Highly “calm” while completely disconnected from their own needs, grief, exhaustion, or truth.

Not all “peace” is peace.

Sometimes its self-abandonment that became adaptive.

Sometimes its a nervous system that learned authenticity was unsafe.

And this is often where nervous system regulation gets misunderstood.

True regulation is not becoming emotionless.

It’s not never getting triggered. It’s not being endlessly agreeable, detached, or unbothered. Regulation is the root that opposes all of this. Because it is tied to living authentically. It is the ability to remain connected to yourself while experiencing emotion - without abandoning your body, suppressing your truth, or escaping into compulsive coping mechanisms every time discomfort appears.

Because eventually, the body keeps score of the avoidance.

Because when there’s chronic incongruence - when your outer self and your inner self split apart long enough - the nervous system often pays for it. The body has to expend energy maintaining suppression, monitoring reactions, scanning for danger, and controlling expression. Over time, that can contribute to chronic stress physiology, emotional dysregulation, shutdown states, anxiety, and chronic dissociation patterns.
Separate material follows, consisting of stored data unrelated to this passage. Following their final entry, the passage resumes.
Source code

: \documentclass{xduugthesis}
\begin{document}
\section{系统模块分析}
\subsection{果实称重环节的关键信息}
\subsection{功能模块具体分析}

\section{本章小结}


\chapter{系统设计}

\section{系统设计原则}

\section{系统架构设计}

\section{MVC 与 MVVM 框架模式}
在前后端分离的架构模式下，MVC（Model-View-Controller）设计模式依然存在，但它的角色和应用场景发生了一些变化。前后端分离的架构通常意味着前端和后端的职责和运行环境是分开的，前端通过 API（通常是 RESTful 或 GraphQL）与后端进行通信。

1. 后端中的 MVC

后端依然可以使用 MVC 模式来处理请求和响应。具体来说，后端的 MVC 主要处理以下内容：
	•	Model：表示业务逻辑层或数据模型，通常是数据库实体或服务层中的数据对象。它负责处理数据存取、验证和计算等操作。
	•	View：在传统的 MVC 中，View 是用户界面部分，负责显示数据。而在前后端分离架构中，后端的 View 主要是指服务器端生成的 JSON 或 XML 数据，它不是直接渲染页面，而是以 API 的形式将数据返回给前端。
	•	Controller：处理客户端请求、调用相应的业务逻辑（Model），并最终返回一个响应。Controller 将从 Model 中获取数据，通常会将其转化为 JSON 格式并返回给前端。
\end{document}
Because your nervous system was never designed to carry years of suppressed emotion, unmet needs, and chronic overstimulation without consequence.
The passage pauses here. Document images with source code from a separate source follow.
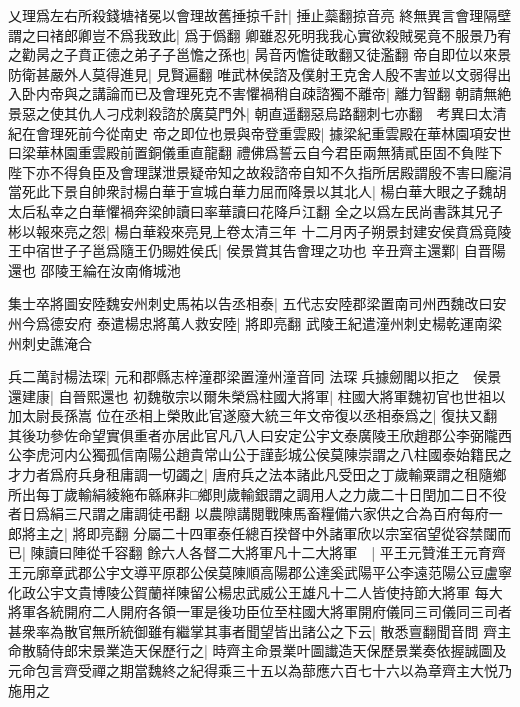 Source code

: 乂理爲左右所殺錢塘禇冕以會理故舊捶掠千計|{
	捶止蘂翻掠音亮}
終無異言會理隔壁謂之曰禇郎卿豈不爲我致此|{
	爲于僞翻}
卿雖忍死明我我心實欲殺賊冕竟不服景乃宥之勸昺之子賁正德之弟子子邕憺之孫也|{
	昺音丙憺徒敢翻又徒濫翻}
帝自即位以來景防衛甚嚴外人莫得進見|{
	見賢遍翻}
唯武林侯諮及僕射王克舍人殷不害並以文弱得出入卧内帝與之講論而已及會理死克不害懼禍稍自疎諮獨不離帝|{
	離力智翻}
朝請無絶景惡之使其仇人刁戍刺殺諮於廣莫門外|{
	朝直遥翻惡烏路翻刺七亦翻　考異曰太清紀在會理死前今從南史}
帝之即位也景與帝登重雲殿|{
	據梁紀重雲殿在華林園項安世曰梁華林園重雲殿前置銅儀重直龍翻}
禮佛爲誓云自今君臣兩無猜貳臣固不負陛下陛下亦不得負臣及會理謀泄景疑帝知之故殺諮帝自知不久指所居殿謂殷不害曰龐涓當死此下景自帥衆討楊白華于宣城白華力屈而降景以其北人|{
	楊白華大眼之子魏胡太后私幸之白華懼禍奔梁帥讀曰率華讀曰花降戶江翻}
全之以爲左民尚書誅其兄子彬以報來亮之怨|{
	楊白華殺來亮見上卷太清三年}
十二月丙子朔景封建安侯賁爲竟陵王中宿世子子邕爲隨王仍賜姓侯氏|{
	侯景賞其告會理之功也}
辛丑齊主還鄴|{
	自晋陽還也}
邵陵王綸在汝南脩城池

集士卒將圖安陸魏安州刺史馬祐以告丞相泰|{
	五代志安陸郡梁置南司州西魏改曰安州今爲德安府}
泰遣楊忠將萬人救安陸|{
	將即亮翻}
武陵王紀遣潼州刺史楊乾運南梁州刺史譙淹合

兵二萬討楊法琛|{
	元和郡縣志梓潼郡梁置潼州潼音同}
法琛兵據劒閣以拒之　侯景還建康|{
	自晉熙還也}
初魏敬宗以爾朱榮爲柱國大將軍|{
	柱國大將軍魏初官也世祖以加太尉長孫嵩}
位在丞相上榮敗此官遂廢大統三年文帝復以丞相泰爲之|{
	復扶又翻}
其後功參佐命望實俱重者亦居此官凡八人曰安定公宇文泰廣陵王欣趙郡公李弼隴西公李虎河内公獨孤信南陽公趙貴常山公于謹彭城公侯莫陳崇謂之八柱國泰始籍民之才力者爲府兵身租庸調一切蠲之|{
	唐府兵之法本諸此凡受田之丁歲輸粟謂之租隨鄉所出每丁歲輸絹綾絁布緜麻非□鄉則歲輸銀謂之調用人之力歲二十日閏加二日不役者日爲絹三尺謂之庸調徒弔翻}
以農隙講閱戰陳馬畜糧備六家供之合為百府每府一郎將主之|{
	將即亮翻}
分屬二十四軍泰任總百揆督中外諸軍欣以宗室宿望從容禁闥而已|{
	陳讀曰陣從千容翻}
餘六人各督二大將軍凡十二大將軍　|{
	平王元贊淮王元育齊王元廓章武郡公宇文導平原郡公侯莫陳順高陽郡公達奚武陽平公李遠范陽公豆盧寧化政公宇文貴博陵公賀蘭祥陳留公楊忠武威公王雄凡十二人皆使持節大將軍}
每大將軍各統開府二人開府各領一軍是後功臣位至柱國大將軍開府儀同三司儀同三司者甚衆率為散官無所統御雖有繼掌其事者聞望皆出諸公之下云|{
	散悉亶翻聞音問}
齊主命散騎侍郎宋景業造天保歷行之|{
	時齊主命景業叶圖䜟造天保歷景業奏依握誠圖及元命包言齊受禪之期當魏終之紀得乘三十五以為蔀應六百七十六以為章齊主大悦乃施用之}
And often, people don’t realize that all of this is happening because the behaviors protecting them are the same behaviors helping them function.

That’s why learning to recognize escapism matters. It matters deeply. Not from a place of shame, but rather from deep honesty. Because you cannot heal patterns you refuse to acknowledge and are still calling personality traits.

Sometimes escapism looks like:

  • scrolling because silence feels uncomfortable

  • staying busy so grief can’t catch up

  • chasing intensity because stillness feels boring or unsafe

  • fantasizing instead of taking action

  • consuming endless self-help content without embodiment

  • hyper-independence to avoid vulnerability

  • people pleasing to avoid rejection

  • emotional detachment disguised as “protecting your peace”

  • living in future potential and planning instead of present reality and full presence

  • needing constant stimulation of some sort to avoid sitting with yourself

The question isn’t whether we’ve ever escaped.

Most humans do.

The real question is:

Why are we trying so hard not to feel?

And what would happen if we stopped abandoning ourselves every time discomfort appeared?

Because eventually, you reach a point where you realize the problem was never simply your habits.

It was the relationship your nervous system had with safety, connection, intimacy, discomfort, and self-trust.

Many of us were conditioned to feel more chemically alive in chaos than in peace. I see this so often in my foster kids with trauma. They are more drawn to intensity than to consistency. More activated by the chase than by steady connection. And when that becomes familiar enough, calm can start feeling empty. Presence can be uncomfortable. Stability can feel emotionally “flat” simply because the nervous system was trained to associate unpredictability with aliveness.

Which means that healing is not just learning to stop the behavior. It’s learning how to stop needing the escape in the first place.

That requires more than awareness.

More than mindset.

More than consuming endless content about healing while staying trapped in the same cycles underneath it.

It requires teaching the body that safety does not have to be earned through performance, hypervigilance, emotional self-abandonment, or constant stimulation.

And that is where we’re going next.

Part 3 of The Art of Staying is not just about the why behind these patterns, but the how. How to stop chasing the spike. How to begin feeling safe in steady, healthy connection. How to recognize when your nervous system is pulling you toward familiar chaos instead of genuine alignment. And most importantly, how to start rewiring these patterns at the nervous system level so you can build a life that no longer requires escaping from. One in which you reconnect with your joy, your purpose, and your authenticity.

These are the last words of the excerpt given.